McCain hasn’t misspoken. He’s just demonstrated the fruits of a lesson hard learned from the victor of his battle in the 2000 primary — an opponent whose pants have been ablaze for the duration of his presidency, a term fueled by propagated misconceptions of the Iraq war.

If a child pockets a pack of bubble gum, the store holds their legal guardian accountable for their wrongdoing simply because the child doesn’t know any better. President Bush cannot be blamed for much of the elaborate architecture of lies propagated by his administration beyond his own ignorance. Cheney, Rove, Rumsfeld – these are the misers we must hold truly liable for our offenses in Iraq.

But just as a child comes of age and gains the knowledge needed to differentiate between right and wrong they become responsible for their own individual actions. John McCain should know better than to lie to the American public. His repeated lies and delayed apology is a telltale sign of an impending presidency to be highly influenced by its despicable predecessor.

McCain is now a step above many of his peers in the Republican Party and presidential race. He’s served a more than ample tenure for his country, his own son will ship to Iraq in the coming months, and he was willing to apologize for his lies to the American public, a lofty concept for the Bush administration.

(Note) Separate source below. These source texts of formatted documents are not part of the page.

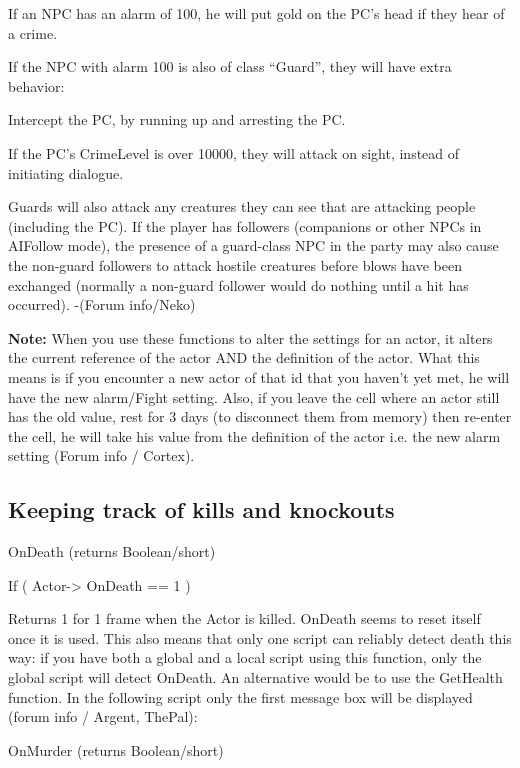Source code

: If an NPC has an alarm of 100, he will put gold on the PC's head if they
hear of a crime.

If the NPC with alarm 100 is also of class ``Guard'', they will have
extra behavior:

Intercept the PC, by running up and arresting the PC.

If the PC's CrimeLevel is over 10000, they will attack on sight, instead
of initiating dialogue.

Guards will also attack any creatures they can see that are attacking
people (including the PC). If the player has followers (companions or
other NPCs in AIFollow mode), the presence of a guard-class NPC in the
party may also cause the non-guard followers to attack hostile creatures
before blows have been exchanged (normally a non-guard follower would do
nothing until a hit has occurred). -(Forum info/Neko)

\textbf{Note:} When you use these functions to alter the settings for an
actor, it alters the current reference of the actor AND the definition
of the actor. What this means is if you encounter a new actor of that id
that you haven't yet met, he will have the new alarm/Fight setting.
Also, if you leave the cell where an actor still has the old value, rest
for 3 days (to disconnect them from memory) then re-enter the cell, he
will take his value from the definition of the actor i.e. the new alarm
setting (Forum info / Cortex).

\hypertarget{keeping-track-of-kills-and-knockouts}{%
\subsection{Keeping track of kills and
knockouts}\label{keeping-track-of-kills-and-knockouts}}

OnDeath (returns Boolean/short)

If ( Actor-> OnDeath == 1 )

Returns 1 for 1 frame when the Actor is killed. OnDeath seems to reset
itself once it is used. This also means that only one script can
reliably detect death this way: if you have both a global and a local
script using this function, only the global script will detect OnDeath.
An alternative would be to use the GetHealth function. In the following
script only the first message box will be displayed (forum info /
Argent, ThePal):



OnMurder (returns Boolean/short)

Even so, the Arizona senator succumbed to the same vice which landed America’s finest in Iraq in the first place – boldfaced lies. Every one of them.

Is being less bad really good?

Maybe when you’re playing for the presidency, but not when you’re gambling with the lives of honorable soldiers and innocent Iraqi civilians. Shame on you, John McCain for cowering in the face of Bush’s folly, for compromising your consistently noble character and sinking to the level of this inherently flawed administration.